O que muda nesta questão é se elas são de LED, fluorescentes ou incandescentes. “As de LED possuem o consumo mais baixo e a maior durabilidade”, afirma a arquiteta.

Elas possuem uma vida útil média de 25 mil horas, sendo 80% mais econômicas do que as outras.

Além disso, as lâmpadas de LED produzem menos calor do que as incandescentes e as fluorescentes, ou seja, elas aquecem menos os ambientes e cômodos onde são inseridas.

Quente ou fria? Qual lâmpada é melhor?

Bancadas de home office, como a deste ambiente projetado pelo escritório Très Arquitetura, precisam de maior fluxo de iluminação — Foto: Fran Parente/Divulgação
Bancadas de home office, como a deste ambiente projetado pelo escritório Très Arquitetura, precisam de maior fluxo de iluminação — Foto: Fran Parente/Divulgação

Não existe uma melhor – é preciso considerar o que você quer daquele ambiente. A arquiteta Michelle Machado aconselha sempre utilizar lâmpadas quentes em casa e deixar as frias para os locais de trabalho.

“Em escritórios ou cozinhas industriais, por exemplo, podemos usar a luz neutra ou fria”, diz Michelle Machado.

Para os ambientes que demandam mais atenção, como a cozinha ou o espaço para home office, aposte em um maior fluxo de iluminação. “Avalie o tipo de efeito que você deseja extrair daquele ambiente.
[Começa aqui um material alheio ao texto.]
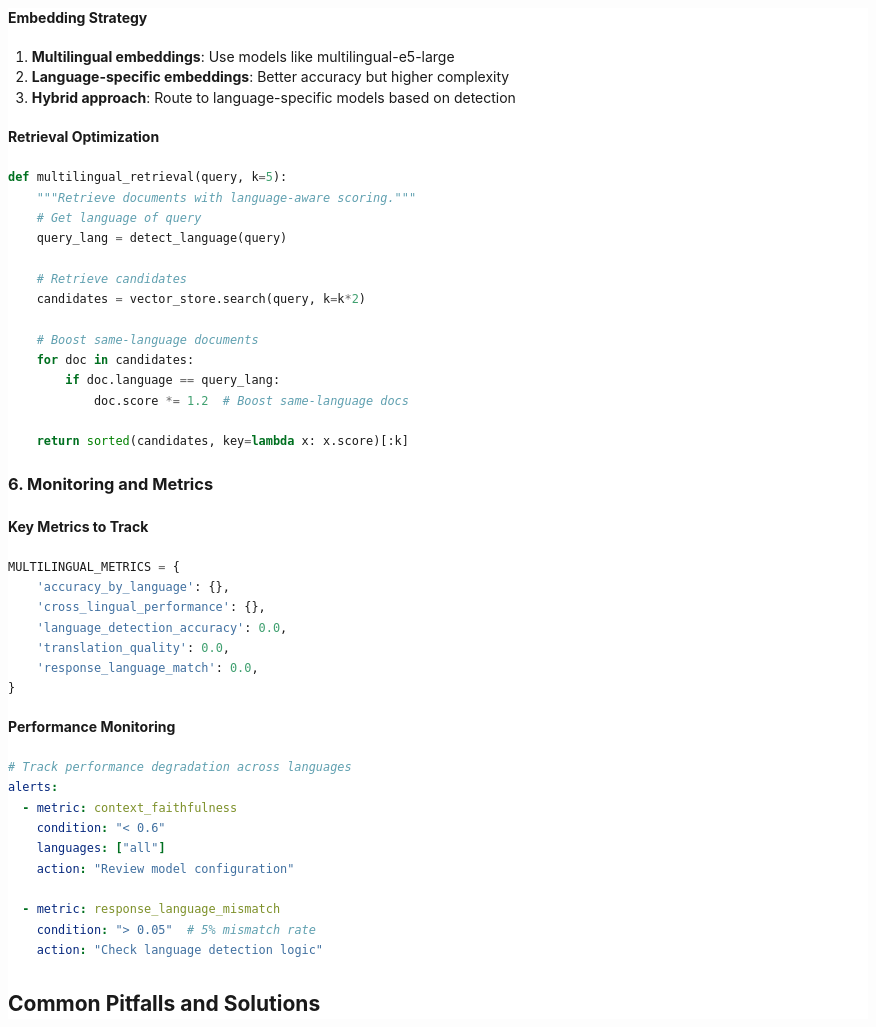 #### Embedding Strategy
1. **Multilingual embeddings**: Use models like multilingual-e5-large
2. **Language-specific embeddings**: Better accuracy but higher complexity
3. **Hybrid approach**: Route to language-specific models based on detection

#### Retrieval Optimization
```python
def multilingual_retrieval(query, k=5):
    """Retrieve documents with language-aware scoring."""
    # Get language of query
    query_lang = detect_language(query)
    
    # Retrieve candidates
    candidates = vector_store.search(query, k=k*2)
    
    # Boost same-language documents
    for doc in candidates:
        if doc.language == query_lang:
            doc.score *= 1.2  # Boost same-language docs
    
    return sorted(candidates, key=lambda x: x.score)[:k]
```

### 6. Monitoring and Metrics

#### Key Metrics to Track
```python
MULTILINGUAL_METRICS = {
    'accuracy_by_language': {},
    'cross_lingual_performance': {},
    'language_detection_accuracy': 0.0,
    'translation_quality': 0.0,
    'response_language_match': 0.0,
}
```

#### Performance Monitoring
```yaml
# Track performance degradation across languages
alerts:
  - metric: context_faithfulness
    condition: "< 0.6"
    languages: ["all"]
    action: "Review model configuration"
    
  - metric: response_language_mismatch
    condition: "> 0.05"  # 5% mismatch rate
    action: "Check language detection logic"
```

## Common Pitfalls and Solutions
Uma bancada de cozinha demanda uma iluminação mais difusa. Por outro lado, se você quer dar foco a um objeto decorativo, utilize uma luz mais focada. Mas todas elas podem ser quentes”, completa.

Outro ponto de atenção é em relação ao Índice de Reprodução de Cores (IRC) da lâmpada. É ele que vai determinar a capacidade que ela possui em revelar as cores daquele ambiente com fidelidade.

“A luz do Sol, que é perfeita, tem um índice de valor 100. Quanto mais próximo disso, teremos uma cor mais fidedigna”, explica Michelle.

Portanto, em um espelho utilizado para maquiagem, por exemplo, é necessário uma lâmpada com IRC maior que 90.